A minor gripe: the convention is to use [imath]dx[/imath] for "ordinary" derivatives and [imath]\partial x[/imath] for partial ones, and you need another "square" in the "numerator" too. I.e., your last line should look
$v_{xx} = \frac{\partial^2 v}{\partial x^2} =...$

Looks good so far, but what is the resulting equation for [imath]v[/imath] ?

A minor gripe: the convention is to use [imath]dx[/imath] for "ordinary" derivatives and [imath]\partial x[/imath] for partial ones, and you need another "square" in the "numerator" too. I.e., your last line should look
$v_{xx} = \frac{\partial^2 v}{\partial x^2} =...$
Thank you. Soon-to-be 3rd full year of uni (hopefully getting the paper this year), never really understood when it's d and when it's the other one.
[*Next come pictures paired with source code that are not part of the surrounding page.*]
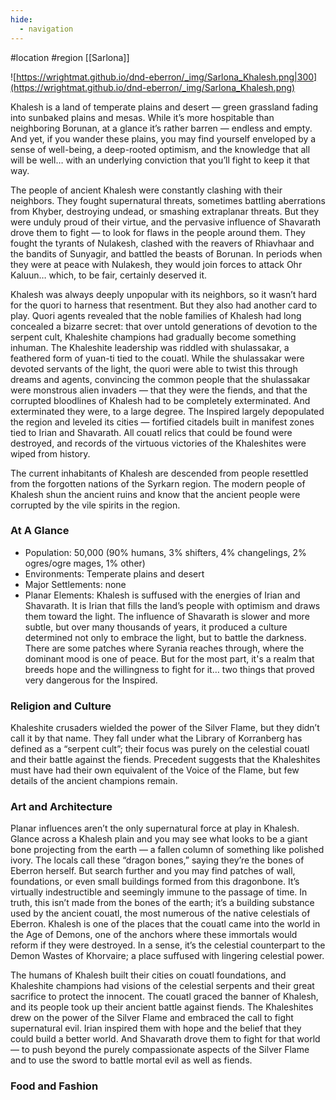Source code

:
 ```yaml
---
hide:
  - navigation
---
```

 #location #region [[Sarlona]]

![https://wrightmat.github.io/dnd-eberron/_img/Sarlona_Khalesh.png|300](https://wrightmat.github.io/dnd-eberron/_img/Sarlona_Khalesh.png)

Khalesh is a land of temperate plains and desert — green grassland fading into sunbaked plains and mesas. While it’s more hospitable than neighboring Borunan, at a glance it’s rather barren — endless and empty. And yet, if you wander these plains, you may find yourself enveloped by a sense of well-being, a deep-rooted optimism, and the knowledge that all will be well… with an underlying conviction that you’ll fight to keep it that way.

The people of ancient Khalesh were constantly clashing with their neighbors. They fought supernatural threats, sometimes battling aberrations from Khyber, destroying undead, or smashing extraplanar threats. But they were unduly proud of their virtue, and the pervasive influence of Shavarath drove them to fight — to look for flaws in the people around them. They fought the tyrants of Nulakesh, clashed with the reavers of Rhiavhaar and the bandits of Sunyagir, and battled the beasts of Borunan. In periods when they were at peace with Nulakesh, they would join forces to attack Ohr Kaluun… which, to be fair, certainly deserved it.

Khalesh was always deeply unpopular with its neighbors, so it wasn’t hard for the quori to harness that resentment. But they also had another card to play. Quori agents revealed that the noble families of Khalesh had long concealed a bizarre secret: that over untold generations of devotion to the serpent cult, Khaleshite champions had gradually become something inhuman. The Khaleshite leadership was riddled with shulassakar, a feathered form of yuan-ti tied to the couatl. While the shulassakar were devoted servants of the light, the quori were able to twist this through dreams and agents, convincing the common people that the shulassakar were monstrous alien invaders — that they were the fiends, and that the
corrupted bloodlines of Khalesh had to be completely exterminated. And exterminated they were, to a large degree. The Inspired largely depopulated the region and leveled its cities — fortified citadels built in manifest zones tied to Irian and Shavarath. All couatl relics that could be found were destroyed, and records of the virtuous victories of the Khaleshites were wiped from history.

The current inhabitants of Khalesh are descended from people resettled from the forgotten nations of the Syrkarn region. The modern people of Khalesh shun the ancient ruins and know that the ancient people were corrupted by the vile spirits in the region.

### At A Glance

* Population: 50,000 (90% humans, 3% shifters, 4% changelings, 2% ogres/ogre mages, 1% other)
* Environments: Temperate plains and desert
* Major Settlements: none
* Planar Elements: Khalesh is suffused with the energies of Irian and Shavarath. It is Irian that fills the land’s people with optimism and draws them toward the light. The influence of Shavarath is slower and more subtle, but over many thousands of years, it produced a culture determined not only to embrace the light, but to battle the darkness. There are some patches where Syrania reaches through, where the dominant mood is one of peace. But for the most part, it's a realm that breeds hope and the willingness to fight for it… two things that proved very dangerous for the Inspired.

### Religion and Culture

Khaleshite crusaders wielded the power of the Silver Flame, but they didn’t call it by that name. They fall under what the Library of Korranberg has defined as a “serpent cult”; their focus was purely on the celestial couatl and their battle against the fiends. Precedent suggests that the Khaleshites must have had their own equivalent of the Voice of the Flame, but few details of the ancient champions remain.

### Art and Architecture

Planar influences aren’t the only supernatural force at play in Khalesh. Glance across a Khalesh plain and you may see what looks to be a giant bone projecting from the earth — a fallen column of something like polished ivory. The locals call these “dragon bones,” saying they’re the bones of Eberron herself. But search further and you may find patches of wall, foundations, or even small buildings formed from this dragonbone. It’s virtually indestructible and seemingly immune to the passage of time. In truth, this isn’t made from the bones of the earth; it’s a building substance used by the ancient couatl, the most numerous of the native celestials of Eberron. Khalesh is one of the places that the couatl came into the world in the Age of Demons, one of the anchors where these immortals would reform if they were destroyed. In a sense, it’s the celestial counterpart to the Demon Wastes of Khorvaire; a place suffused with lingering celestial power.

The humans of Khalesh built their cities on couatl foundations, and Khaleshite champions had visions of the celestial serpents and their great sacrifice to protect the innocent. The couatl graced the banner of Khalesh, and its people took up their ancient battle against fiends. The Khaleshites drew on the power of the Silver Flame and embraced the call to fight supernatural evil. Irian inspired them with hope and the belief that they could build a better world. And Shavarath drove them to fight for that world — to push beyond the purely compassionate aspects of the Silver Flame and to use the sword to battle mortal evil as well as fiends.

### Food and Fashion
I thought the problem is over, but seems there's some steps left:

[imath]v_t(x, t) - v_{xx}(x, t)=[/imath][imath]u_t (r, t) - 4u_r(r, t) - u_{rr}(r, t)[/imath] and r = x-4t.
Forgot to mention here, t>0 and [imath]x \in \mathbb{R}[/imath], so maybe I could argue [imath]\forall y \in \mathbb{R}, \exists x \in \mathbb{R}[/imath] such that [imath]\forall t > 0[/imath] , y = x-4t, to prove r can be switched with x and solve the problem?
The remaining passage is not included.